* Assignment *
All that should come back is the lines of the data below from the one containing "#### 2. Simplified Account Creation" to the one containing "Media quality guidelines", inclusive, exactly as they stand.
*** Opening Raw data ***
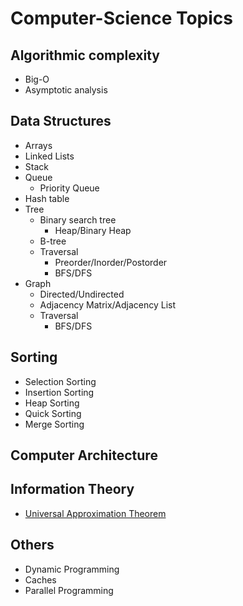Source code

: # Computer-Science Topics

## Algorithmic complexity

* Big-O
* Asymptotic analysis

## Data Structures

* Arrays
* Linked Lists
* Stack
* Queue
  * Priority Queue
* Hash table
* Tree
  * Binary search tree
    * Heap/Binary Heap
  * B-tree
  * Traversal
    * Preorder/Inorder/Postorder
    * BFS/DFS
* Graph
  * Directed/Undirected
  * Adjacency Matrix/Adjacency List
  * Traversal
    * BFS/DFS

## Sorting

* Selection Sorting
* Insertion Sorting
* Heap Sorting
* Quick Sorting
* Merge Sorting

## Computer Architecture

## Information Theory
* <a href='https://github.com/Kangyeol-Kim/Universal_approximation'>Universal Approximation Theorem</a>

## Others
* Dynamic Programming
* Caches
* Parallel Programming
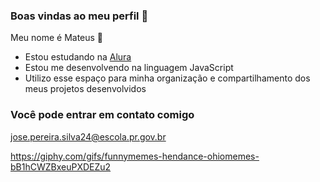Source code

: ### Boas vindas ao meu perfil 🌿

Meu nome é Mateus 🤌

- Estou estudando na [Alura](https://www.alura.com.br)
- Estou me desenvolvendo na linguagem JavaScript
- Utilizo esse espaço para minha organização e compartilhamento dos meus projetos desenvolvidos

### Você pode entrar em contato comigo 

jose.pereira.silva24@escola.pr.gov.br

https://giphy.com/gifs/funnymemes-hendance-ohiomemes-bB1hCWZBxeuPXDEZu2
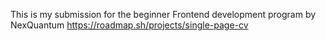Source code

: This is my submission for the beginner Frontend development program by NexQuantum
https://roadmap.sh/projects/single-page-cv
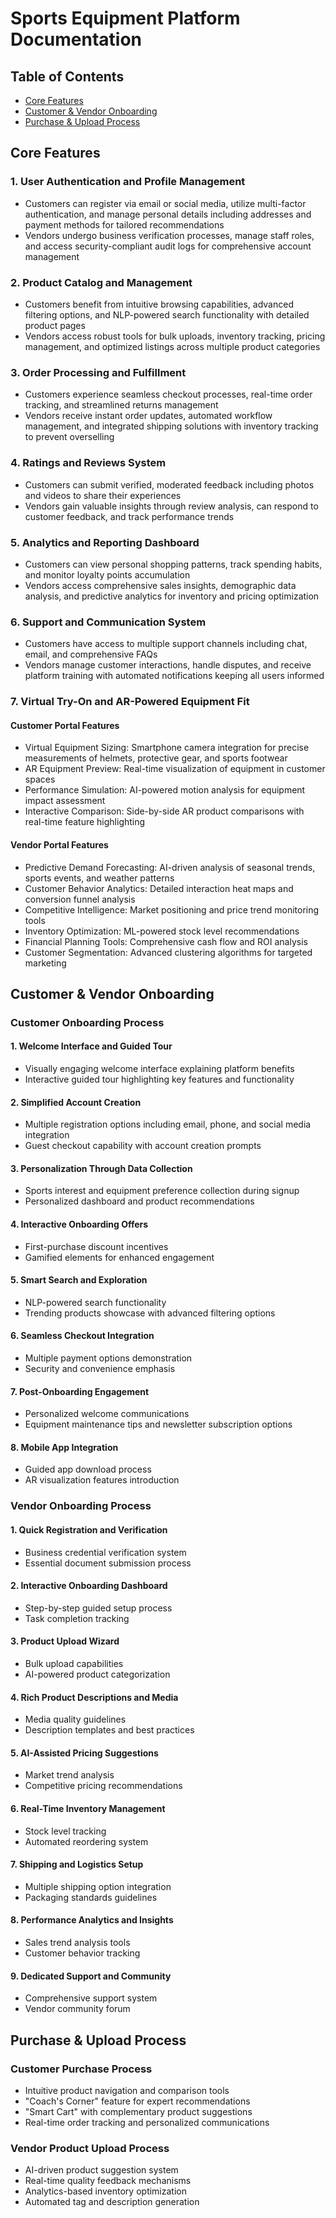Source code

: # Sports Equipment Platform Documentation

## Table of Contents
* [Core Features](#core-features)
* [Customer & Vendor Onboarding](#customer--vendor-onboarding)
* [Purchase & Upload Process](#purchase--upload-process)

## Core Features

### 1. User Authentication and Profile Management
* Customers can register via email or social media, utilize multi-factor authentication, and manage personal details including addresses and payment methods for tailored recommendations
* Vendors undergo business verification processes, manage staff roles, and access security-compliant audit logs for comprehensive account management

### 2. Product Catalog and Management
* Customers benefit from intuitive browsing capabilities, advanced filtering options, and NLP-powered search functionality with detailed product pages
* Vendors access robust tools for bulk uploads, inventory tracking, pricing management, and optimized listings across multiple product categories

### 3. Order Processing and Fulfillment
* Customers experience seamless checkout processes, real-time order tracking, and streamlined returns management
* Vendors receive instant order updates, automated workflow management, and integrated shipping solutions with inventory tracking to prevent overselling

### 4. Ratings and Reviews System
* Customers can submit verified, moderated feedback including photos and videos to share their experiences
* Vendors gain valuable insights through review analysis, can respond to customer feedback, and track performance trends

### 5. Analytics and Reporting Dashboard
* Customers can view personal shopping patterns, track spending habits, and monitor loyalty points accumulation
* Vendors access comprehensive sales insights, demographic data analysis, and predictive analytics for inventory and pricing optimization

### 6. Support and Communication System
* Customers have access to multiple support channels including chat, email, and comprehensive FAQs
* Vendors manage customer interactions, handle disputes, and receive platform training with automated notifications keeping all users informed

### 7. Virtual Try-On and AR-Powered Equipment Fit

#### Customer Portal Features
* Virtual Equipment Sizing: Smartphone camera integration for precise measurements of helmets, protective gear, and sports footwear
* AR Equipment Preview: Real-time visualization of equipment in customer spaces
* Performance Simulation: AI-powered motion analysis for equipment impact assessment
* Interactive Comparison: Side-by-side AR product comparisons with real-time feature highlighting

#### Vendor Portal Features
* Predictive Demand Forecasting: AI-driven analysis of seasonal trends, sports events, and weather patterns
* Customer Behavior Analytics: Detailed interaction heat maps and conversion funnel analysis
* Competitive Intelligence: Market positioning and price trend monitoring tools
* Inventory Optimization: ML-powered stock level recommendations
* Financial Planning Tools: Comprehensive cash flow and ROI analysis
* Customer Segmentation: Advanced clustering algorithms for targeted marketing

## Customer & Vendor Onboarding

### Customer Onboarding Process

#### 1. Welcome Interface and Guided Tour
* Visually engaging welcome interface explaining platform benefits
* Interactive guided tour highlighting key features and functionality

#### 2. Simplified Account Creation
* Multiple registration options including email, phone, and social media integration
* Guest checkout capability with account creation prompts

#### 3. Personalization Through Data Collection
* Sports interest and equipment preference collection during signup
* Personalized dashboard and product recommendations

#### 4. Interactive Onboarding Offers
* First-purchase discount incentives
* Gamified elements for enhanced engagement

#### 5. Smart Search and Exploration
* NLP-powered search functionality
* Trending products showcase with advanced filtering options

#### 6. Seamless Checkout Integration
* Multiple payment options demonstration
* Security and convenience emphasis

#### 7. Post-Onboarding Engagement
* Personalized welcome communications
* Equipment maintenance tips and newsletter subscription options

#### 8. Mobile App Integration
* Guided app download process
* AR visualization features introduction

### Vendor Onboarding Process

#### 1. Quick Registration and Verification
* Business credential verification system
* Essential document submission process

#### 2. Interactive Onboarding Dashboard
* Step-by-step guided setup process
* Task completion tracking

#### 3. Product Upload Wizard
* Bulk upload capabilities
* AI-powered product categorization

#### 4. Rich Product Descriptions and Media
* Media quality guidelines
* Description templates and best practices

#### 5. AI-Assisted Pricing Suggestions
* Market trend analysis
* Competitive pricing recommendations

#### 6. Real-Time Inventory Management
* Stock level tracking
* Automated reordering system

#### 7. Shipping and Logistics Setup
* Multiple shipping option integration
* Packaging standards guidelines

#### 8. Performance Analytics and Insights
* Sales trend analysis tools
* Customer behavior tracking

#### 9. Dedicated Support and Community
* Comprehensive support system
* Vendor community forum

## Purchase & Upload Process

### Customer Purchase Process
* Intuitive product navigation and comparison tools
* "Coach's Corner" feature for expert recommendations
* "Smart Cart" with complementary product suggestions
* Real-time order tracking and personalized communications

### Vendor Product Upload Process
* AI-driven product suggestion system
* Real-time quality feedback mechanisms
* Analytics-based inventory optimization
* Automated tag and description generation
*** Closing Raw data ***
* Exercise output *
#### 2. Simplified Account Creation
* Multiple registration options including email, phone, and social media integration
* Guest checkout capability with account creation prompts

#### 3. Personalization Through Data Collection
* Sports interest and equipment preference collection during signup
* Personalized dashboard and product recommendations

#### 4. Interactive Onboarding Offers
* First-purchase discount incentives
* Gamified elements for enhanced engagement

#### 5. Smart Search and Exploration
* NLP-powered search functionality
* Trending products showcase with advanced filtering options

#### 6. Seamless Checkout Integration
* Multiple payment options demonstration
* Security and convenience emphasis

#### 7. Post-Onboarding Engagement
* Personalized welcome communications
* Equipment maintenance tips and newsletter subscription options

#### 8. Mobile App Integration
* Guided app download process
* AR visualization features introduction

### Vendor Onboarding Process

#### 1. Quick Registration and Verification
* Business credential verification system
* Essential document submission process

#### 2. Interactive Onboarding Dashboard
* Step-by-step guided setup process
* Task completion tracking

#### 3. Product Upload Wizard
* Bulk upload capabilities
* AI-powered product categorization

#### 4. Rich Product Descriptions and Media
* Media quality guidelines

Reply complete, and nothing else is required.